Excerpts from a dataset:
--*--

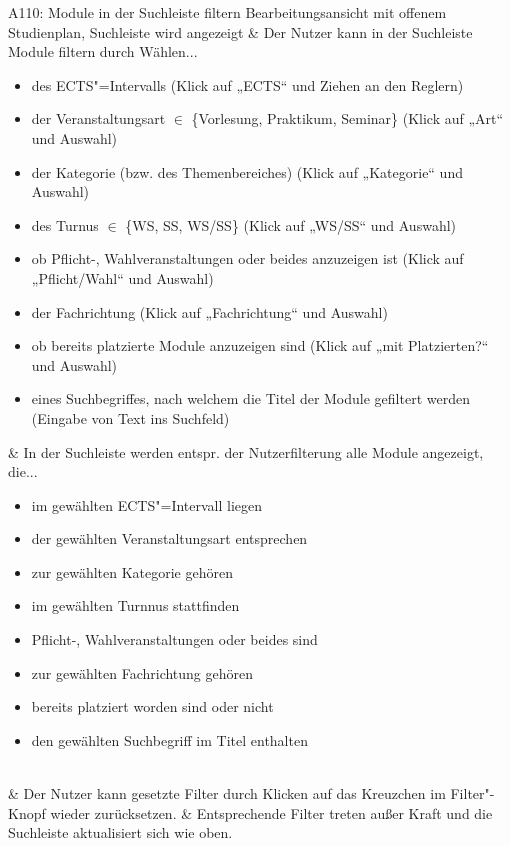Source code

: \begin{usecase}{A110: Module in der Suchleiste filtern}
	Bearbeitungsansicht mit offenem Studienplan, Suchleiste wird angezeigt
	& Der Nutzer kann in der Suchleiste Module filtern durch Wählen...
	\begin{itemize}[nosep,leftmargin=12pt]
		\item des ECTS"=Intervalls (Klick auf „ECTS“ und Ziehen an den Reglern)
		\item der Veranstaltungsart $\in$ \{Vorlesung, Praktikum, Seminar\} (Klick auf „Art“ und Auswahl)
		\item der Kategorie (bzw. des Themenbereiches) (Klick auf „Kategorie“ und Auswahl)
		\item des Turnus $\in$ \{WS, SS, WS/SS\} (Klick auf „WS/SS“ und Auswahl)
		\item ob Pflicht-, Wahlveranstaltungen oder beides anzuzeigen ist (Klick auf „Pflicht/Wahl“ und Auswahl)
		\item der Fachrichtung (Klick auf „Fachrichtung“ und Auswahl)
		\item ob bereits platzierte Module anzuzeigen sind (Klick auf „mit Platzierten?“ und Auswahl)
		\item eines Suchbegriffes, nach welchem die Titel der Module gefiltert werden (Eingabe von Text ins Suchfeld)
	\end{itemize}\hspace{0pt}\vspace{-\baselineskip}
	& In der Suchleiste werden entspr. der Nutzerfilterung alle Module angezeigt, die...
	\begin{itemize}[nosep,leftmargin=12pt]
		\item im gewählten ECTS"=Intervall liegen
		\item der gewählten Veranstaltungsart entsprechen
		\item zur gewählten Kategorie gehören
		\item im gewählten Turnnus stattfinden
		\item Pflicht-, Wahlveranstaltungen oder beides sind
		\item zur gewählten Fachrichtung gehören
		\item bereits platziert worden sind oder nicht
		\item den gewählten Suchbegriff im Titel enthalten
	\end{itemize}\hspace{0pt}\vspace{-\baselineskip} \\
	\hline
	& Der Nutzer kann gesetzte Filter durch Klicken auf das Kreuzchen im Filter"-Knopf wieder zurücksetzen.
	& Entsprechende Filter treten außer Kraft und die Suchleiste aktualisiert sich wie oben.
\end{usecase}

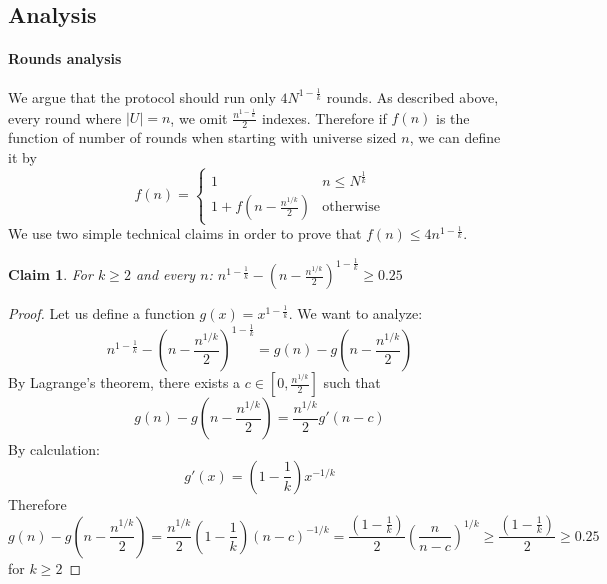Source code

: \documentclass{article}
\theoremstyle{plain}
\newtheorem{claim}{Claim}
\begin{document}
\subsection{Analysis}
\paragraph{Rounds analysis}
We argue that the protocol should run only $4N^{1-\frac{1}{k}}$ rounds. As described above, every round where $|U| = n$, we omit $\frac{n^{1-\frac{1}{k}}}{2}$ indexes. Therefore if $f(n)$ is the function of number of rounds when starting with universe sized $n$, we can define it by
    \begin{equation*}
        f(n) = \begin{cases}
               1               & n \leq N^{\frac{1}{k}}\\
               1 + f(n - \frac{n^{1/k}}{2}) & \text{otherwise}
           \end{cases}
    \end{equation*}
We use two simple technical claims in order to prove that $f(n) \leq 4n^{1-\frac{1}{k}}$.
\begin{claim}
    For $k \geq 2$ and every $n$: $n^{1 - \frac{1}{k}} - \left(n-\frac{n^{1/k}}{2}\right)^{1-\frac{1}{k}} \geq 0.25$
\end{claim}
\begin{proof}
    Let us define a function $g(x) = x^{1-\frac{1}{k}}$. We want to analyze:
    \begin{equation*}
        n^{1 - \frac{1}{k}} - \left(n-\frac{n^{1/k}}{2}\right)^{1-\frac{1}{k}} = g(n) - g\left (n-\frac{n^{1/k}}{2}\right)
    \end{equation*}
    By Lagrange's theorem, there exists a $c \in [0, \frac{n^{1/k}}{2}]$ such that
    \begin{equation*}
        g(n) - g\left( n-\frac{n^{1/k}}{2}\right) = \frac{n^{1/k}}{2} g'(n-c)
    \end{equation*}
    By calculation: 
    \begin{equation*}
        g'(x) = \left(1-\frac{1}{k}\right)x^{-1/k}
    \end{equation*}
    Therefore 
    \begin{equation*}
        g(n) - g\left( n-\frac{n^{1/k}}{2}\right) = \frac{n^{1/k}}{2} \left(1-\frac{1}{k}\right) (n-c)^{-1/k} = \frac{(1-\frac{1}{k})}{2} \left(\frac{n}{n-c}\right)^{1/k} \geq \frac{(1-\frac{1}{k})}{2} \geq 0.25
    \end{equation*}
    for $k \geq 2$ 
\end{proof}
\end{document}
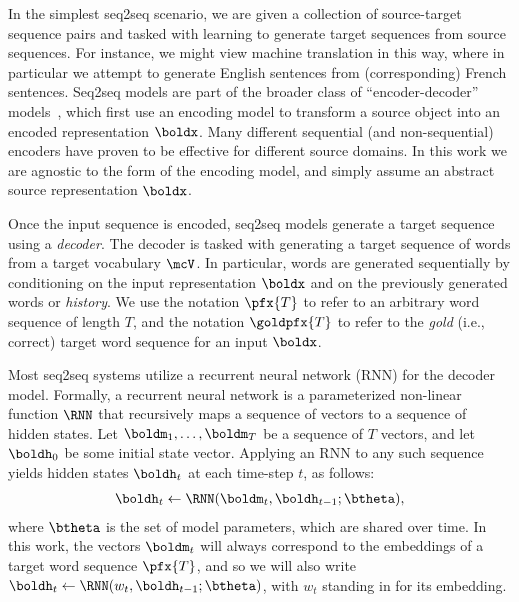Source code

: In the simplest seq2seq scenario, we are given a collection of source-target
sequence pairs and tasked with learning to generate
target sequences from source sequences. For instance, we might view machine translation in this way, where in particular we attempt to generate English sentences from (corresponding) French sentences. Seq2seq models are part of the broader class of ``encoder-decoder'' models~\cite{cho14on}, which first use an encoding model to transform a source object into an encoded representation $\boldx$. Many different sequential
(and non-sequential) encoders have proven to be effective for
different source domains. In this work we are agnostic to the
form of the encoding model, and simply assume an abstract source
representation $\boldx$. %

Once the input sequence is encoded, seq2seq models generate a target
sequence using a \textit{decoder}. The decoder is tasked with
generating a target sequence of words from a target vocabulary $\mcV$. In particular, words are generated sequentially by conditioning on the input representation $\boldx$ and on the previously generated words or \textit{history}. We use the notation $\pfx{T}$ to refer to an arbitrary word sequence of length $T$, and the notation $\goldpfx{T}$ to refer to the \textit{gold} (i.e., correct) target word sequence for an input $\boldx$. 

Most seq2seq systems utilize a recurrent neural network (RNN) for the decoder model. Formally, a recurrent neural network is a parameterized non-linear
function $\RNN$ that recursively maps a sequence of vectors to a
sequence of hidden states. Let $\boldm_1, \ldots, \boldm_T$ be a
sequence of $T$ vectors, and let $\boldh_0$ be some initial state
vector. Applying an RNN to any such sequence yields hidden states
$\boldh_t$ at each time-step $t$, as follows:
\begin{align*}
\boldh_t \gets \RNN(\boldm_t, \boldh_{t-1}; \btheta),
\end{align*}
where $\btheta$ is the set of model parameters, which are shared over time. In this work, the vectors $\boldm_t$ will always correspond to the embeddings of a target word sequence $\pfx{T}$, and so we will also write $\boldh_t \gets \RNN(w_t, \boldh_{t-1}; \btheta)$, with $w_t$ standing in for its embedding.
 
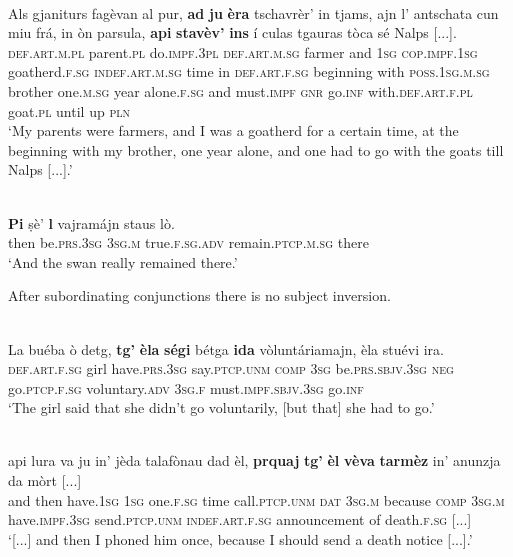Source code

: \ea
\label{ex:aapi}
\\
\gll    Als gjaniturs fagèvan al pur, \textbf{ad} \textbf{ju} \textbf{èra} tschavrèr’ in tjams, ajn l’ antschata cun miu frá, in òn parsula, \textbf{api} \textbf{stavèv’} \textbf{ins} í culas tgauras tòca sé Nalps [...]. \\
\textsc{def.art.m.pl} parent.\textsc{pl} do.\textsc{impf.3pl} \textsc{def.art.m.sg} farmer and \textsc{1sg} \textsc{cop.impf.1sg} goatherd.\textsc{f.sg} \textsc{indef.art.m.sg} time in \textsc{def.art.f.sg} beginning with \textsc{poss.1sg.m.sg} brother one.\textsc{m.sg} year alone.\textsc{f.sg}  and  must.\textsc{impf} \textsc{gnr} go.\textsc{inf} with.\textsc{def.art.f.pl} goat.\textsc{pl} until up  \textsc{pln} \\
\glt `My parents were farmers, and I was a goatherd for a certain time, at the beginning with my brother, one year alone, and one had to go with the goats till Nalps [...].'
\z


\ea
\label{ex:aapi1}
\\
	\gll   \textbf{Pi} ṣè’ \textbf{l} vajramájn staus lò. \\
	then be.\textsc{prs.3sg} \textsc{3sg.m} true.\textsc{f.sg.adv} remain.\textsc{ptcp.m.sg} there\\
\glt `And the swan really remained there.'
\z



After subordinating conjunctions there is no subject inversion.

\ea
\label{}
 {\citealt[132]{Büchli1966}}\\
\gll    La buéba ò detg, \textbf{tg'} \textbf{èla} \textbf{ségi} bétga \textbf{ida} vòluntáriamajn, èla stuévi ira.\\
\textsc{def.art.f.sg} girl have.\textsc{prs.3sg} say.\textsc{ptcp.unm} \textsc{comp} \textsc{3sg} be.\textsc{prs.sbjv.3sg} \textsc{neg} go.\textsc{ptcp.f.sg} voluntary.\textsc{adv} \textsc{3sg.f} must.\textsc{impf.sbjv.3sg} go.\textsc{inf}\\
\glt `The girl said that she didn't go voluntarily, [but that] she had to go.'
\z

\ea
\label{}
\\
\gll  [...] api lura va ju in’ jèda talafònau dad èl, \textbf{prquaj} \textbf{tg'} \textbf{èl} \textbf{vèva} \textbf{tarmèz} in’ anunzja da mòrt [...]\\
{} and then have.\textsc{1sg}  \textsc{1sg} one.\textsc{f.sg} time call.\textsc{ptcp.unm} \textsc{dat} \textsc{3sg.m} because \textsc{comp} \textsc{3sg.m} have.\textsc{impf.3sg} send.\textsc{ptcp.unm} \textsc{indef.art.f.sg} announcement of death.\textsc{f.sg} [...]\\ 
\glt `[...] and then I phoned him once, because I should send a death notice [...].'
\z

--*--

▶ Instructions for the task: Among the lines above, find those that contain the word "decoder" and copy them.

▶ Task result:
target sequences from source sequences. For instance, we might view machine translation in this way, where in particular we attempt to generate English sentences from (corresponding) French sentences. Seq2seq models are part of the broader class of ``encoder-decoder'' models~\cite{cho14on}, which first use an encoding model to transform a source object into an encoded representation $\boldx$. Many different sequential
sequence using a \textit{decoder}. The decoder is tasked with
Most seq2seq systems utilize a recurrent neural network (RNN) for the decoder model. Formally, a recurrent neural network is a parameterized non-linear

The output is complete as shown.